▶ **What the exercise asks**
Which lines to output? The line containing "5. Edite os campos necessários" and every line after it in the data below, each copied exactly.

▶ **Data to examine**
◇ ◇ ◇ ◇ ◇ ◇ ◇

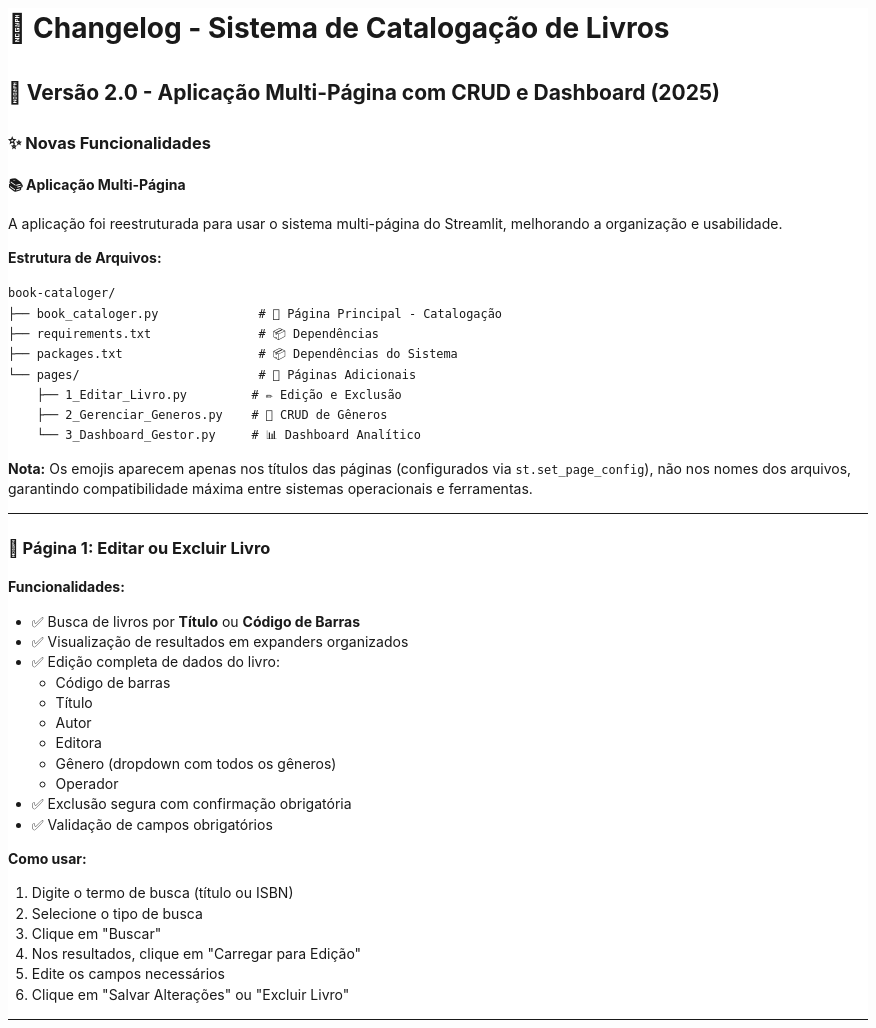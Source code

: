 # 📝 Changelog - Sistema de Catalogação de Livros

## 🚀 Versão 2.0 - Aplicação Multi-Página com CRUD e Dashboard (2025)

### ✨ Novas Funcionalidades

#### 📚 Aplicação Multi-Página
A aplicação foi reestruturada para usar o sistema multi-página do Streamlit, melhorando a organização e usabilidade.

**Estrutura de Arquivos:**
```
book-cataloger/
├── book_cataloger.py              # 📖 Página Principal - Catalogação
├── requirements.txt               # 📦 Dependências
├── packages.txt                   # 📦 Dependências do Sistema
└── pages/                         # 📁 Páginas Adicionais
    ├── 1_Editar_Livro.py         # ✏️ Edição e Exclusão
    ├── 2_Gerenciar_Generos.py    # 🔧 CRUD de Gêneros
    └── 3_Dashboard_Gestor.py     # 📊 Dashboard Analítico
```

**Nota:** Os emojis aparecem apenas nos títulos das páginas (configurados via `st.set_page_config`), não nos nomes dos arquivos, garantindo compatibilidade máxima entre sistemas operacionais e ferramentas.

---

### 🔧 Página 1: Editar ou Excluir Livro

**Funcionalidades:**
- ✅ Busca de livros por **Título** ou **Código de Barras**
- ✅ Visualização de resultados em expanders organizados
- ✅ Edição completa de dados do livro:
  - Código de barras
  - Título
  - Autor
  - Editora
  - Gênero (dropdown com todos os gêneros)
  - Operador
- ✅ Exclusão segura com confirmação obrigatória
- ✅ Validação de campos obrigatórios

**Como usar:**
1. Digite o termo de busca (título ou ISBN)
2. Selecione o tipo de busca
3. Clique em "Buscar"
4. Nos resultados, clique em "Carregar para Edição"
5. Edite os campos necessários
6. Clique em "Salvar Alterações" ou "Excluir Livro"

---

◇ ◇ ◇ ◇ ◇ ◇ ◇

▶ **Written answer**
5. Edite os campos necessários
6. Clique em "Salvar Alterações" ou "Excluir Livro"

---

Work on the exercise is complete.